From the function if I derivate the result is $f'n= -\frac{2nx}{(1+nx^2)^2}$. To determine $f$ I have to take the limit, in order to have $f(x)=\lim_{n\to\infty}f_n(x)$, in the first case like $f_n$ converges to $0$; while for $f_n'$ the limit seems to be 0 as well (taking the limit respect $n$ and having a $n^4$ in the denominator).
Now with the uniform convergence: $f$ is zero then is uniformly convergent I have to see if $\lim_n \sup |\frac{1}{1+nx^2}|=0$. $f'n=0 \iff x=0$, but is not zero a saddle point? Then the conclusion is that $f_n$ is convergent but is not uniformly convergent?

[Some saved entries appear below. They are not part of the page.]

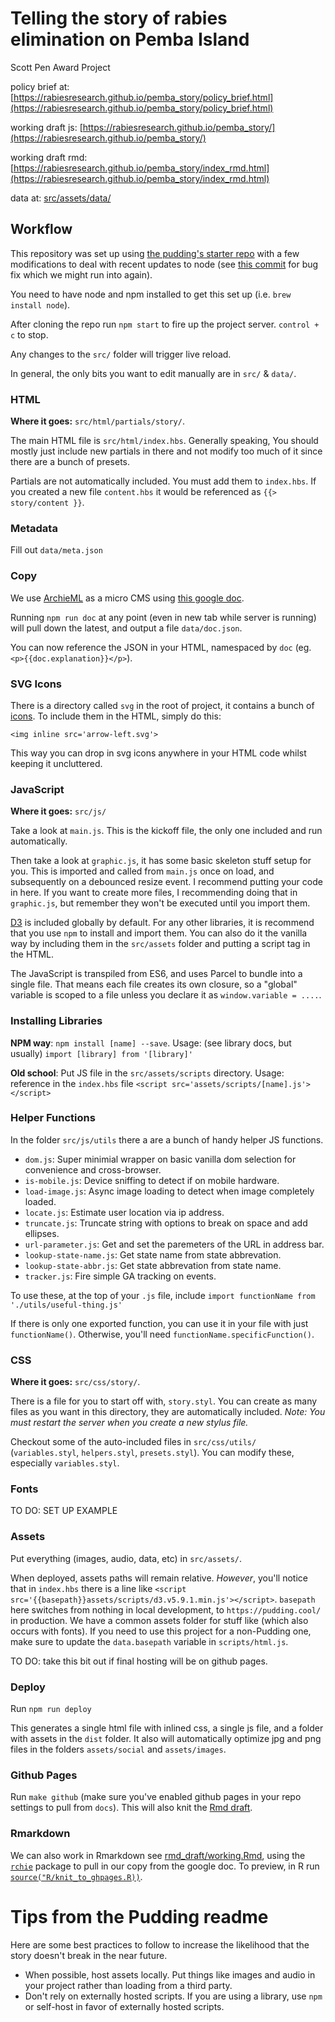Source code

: # Telling the story of rabies elimination on Pemba Island

Scott Pen Award Project  

policy brief at: [https://rabiesresearch.github.io/pemba_story/policy_brief.html](https://rabiesresearch.github.io/pemba_story/policy_brief.html)

working draft js: [https://rabiesresearch.github.io/pemba_story/](https://rabiesresearch.github.io/pemba_story/)  

working draft rmd: [https://rabiesresearch.github.io/pemba_story/index_rmd.html](https://rabiesresearch.github.io/pemba_story/index_rmd.html)

data at: [src/assets/data/](src/assets/data/)

## Workflow

This repository was set up using [the pudding's starter repo](https://github.com/the-pudding/starter) with a few modifications to deal with recent updates to node (see [this commit](https://github.com/RabiesResearch/pemba_story/commit/3f1c52239f54a780365c79f5675c904f3e392e3f#diff-bfb4e5827737b96cacc22269cd7d9b4c9076ac3094e98cbcef9075a018854bec) for bug fix which we might run into again).

You need to have node and npm installed to get this set up (i.e. `brew install node`).

After cloning the repo run `npm start` to fire up the project server. `control + c` to stop.

Any changes to the `src/` folder will trigger live reload.

In general, the only bits you want to edit manually are in `src/` & `data/`.

### HTML

**Where it goes:** `src/html/partials/story/`.

The main HTML file is `src/html/index.hbs`. Generally speaking, You should mostly just include new partials in there and not modify too much of it since there are a bunch of presets.

Partials are not automatically included. You must add them to `index.hbs`. If you created a new file `content.hbs` it would be referenced as `{{> story/content }}`.

### Metadata

Fill out `data/meta.json`

### Copy

We use [ArchieML](http://archieml.org) as a micro CMS using [this google doc](https://docs.google.com/document/d/1NZQ27a-3-CEMkO6rpZfNhO_tvEVSbZWTOah-nsq-mTs/edit#heading=h.u2icduwse9en). 

Running `npm run doc` at any point (even in new tab while server is running) will pull down the latest, and output a file `data/doc.json`.

You can now reference the JSON in your HTML, namespaced by `doc` (eg. `<p>{{doc.explanation}}</p>`).

### SVG Icons

There is a directory called `svg` in the root of project, it contains a bunch of [icons](https://feathericons.com/). To include them in the HTML, simply do this:

`<img inline src='arrow-left.svg'>`

This way you can drop in svg icons anywhere in your HTML code whilst keeping it uncluttered.

### JavaScript

**Where it goes:** `src/js/`

Take a look at `main.js`. This is the kickoff file, the only one included and run automatically.

Then take a look at `graphic.js`, it has some basic skeleton stuff setup for you. This is imported and called from `main.js` once on load, and subsequently on a debounced resize event. I recommend putting your code in here. If you want to create more files, I recommending doing that in `graphic.js`, but remember they won't be executed until you import them.

[D3](https://d3js.org/) is included globally by default. For any other libraries, it is recommend that you use `npm` to install and import them. You can also do it the vanilla way by including them in the `src/assets` folder and putting a script tag in the HTML.

The JavaScript is transpiled from ES6, and uses Parcel to bundle into a single file. That means each file creates its own closure, so a "global" variable is scoped to a file unless you declare it as `window.variable = ....`.

### Installing Libraries

**NPM way**:
`npm install [name] --save`.
Usage: (see library docs, but usually) `import [library] from '[library]'`

**Old school**:
Put JS file in the `src/assets/scripts` directory.
Usage: reference in the `index.hbs` file `<script src='assets/scripts/[name].js'></script>`

### Helper Functions

In the folder `src/js/utils` there a are a bunch of handy helper JS functions.

- `dom.js`: Super minimial wrapper on basic vanilla dom selection for convenience and cross-browser.
- `is-mobile.js`: Device sniffing to detect if on mobile hardware.
- `load-image.js`: Async image loading to detect when image completely loaded.
- `locate.js`: Estimate user location via ip address.
- `truncate.js`: Truncate string with options to break on space and add ellipses.
- `url-parameter.js`: Get and set the paremeters of the URL in address bar.
- `lookup-state-name.js`: Get state name from state abbrevation.
- `lookup-state-abbr.js`: Get state abbrevation from state name.
- `tracker.js`: Fire simple GA tracking on events.

To use these, at the top of your `.js` file, include
`import functionName from './utils/useful-thing.js'`

If there is only one exported function, you can use it in your file with just `functionName()`. Otherwise, you'll need `functionName.specificFunction()`.

### CSS

**Where it goes:** `src/css/story/`.

There is a file for you to start off with, `story.styl`. You can create as many files as you want in this directory, they are automatically included. _Note: You must restart the server when you create a new stylus file._

Checkout some of the auto-included files in `src/css/utils/` (`variables.styl`, `helpers.styl`, `presets.styl`). You can modify these, especially `variables.styl`.

###  Fonts

TO DO: SET UP EXAMPLE

### Assets

Put everything (images, audio, data, etc) in `src/assets/`.

When deployed, assets paths will remain relative. _However_, you'll notice that in `index.hbs` there is a line like `<script src='{{basepath}}assets/scripts/d3.v5.9.1.min.js'></script>`. `basepath` here switches from nothing in local development, to `https://pudding.cool/` in production. We have a common assets folder for stuff like (which also occurs with fonts). If you need to use this project for a non-Pudding one, make sure to update the `data.basepath` variable in `scripts/html.js`.

TO DO: take this bit out if final hosting will be on github pages. 

### Deploy

Run `npm run deploy`

This generates a single html file with inlined css, a single js file, and a folder with assets in the `dist` folder. It also will automatically optimize jpg and png files in the folders `assets/social` and `assets/images`.

### Github Pages

Run `make github` (make sure you've enabled github pages in your repo settings to pull from `docs`). This will also knit the [Rmd draft](https://rabiesresearch.github.io/pemba_story/index_rmd.html).

### Rmarkdown

We can also work in Rmarkdown see [rmd_draft/working.Rmd](rmd_draft/working.Rmd), using the [`rchie`](https://github.com/noamross/rchie) package to pull in our copy from the google doc. To preview, in R run [`source("R/knit_to_ghpages.R))`](R/knit_to_ghpages.R).  

# Tips from the Pudding readme

Here are some best practices to follow to increase the likelihood that the story doesn't break in the near future.

- When possible, host assets locally. Put things like images and audio in your project rather than loading from a third party.
- Don't rely on externally hosted scripts. If you are using a library, use `npm` or self-host in favor of externally hosted scripts.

You are almost correct in saying $\displaystyle\lim_{n\to\infty}f_n(x) = 0$, but you should consider what happens for $x = 0$. To determine uniform convergence, note that a sequence of continuous functions which converge uniformly, must converge to a continuous function. Based on what I said above, Is $\displaystyle\lim_{n\to\infty}f_n(x)$ continuous? If not, you can conclude that the convergence is non-uniform.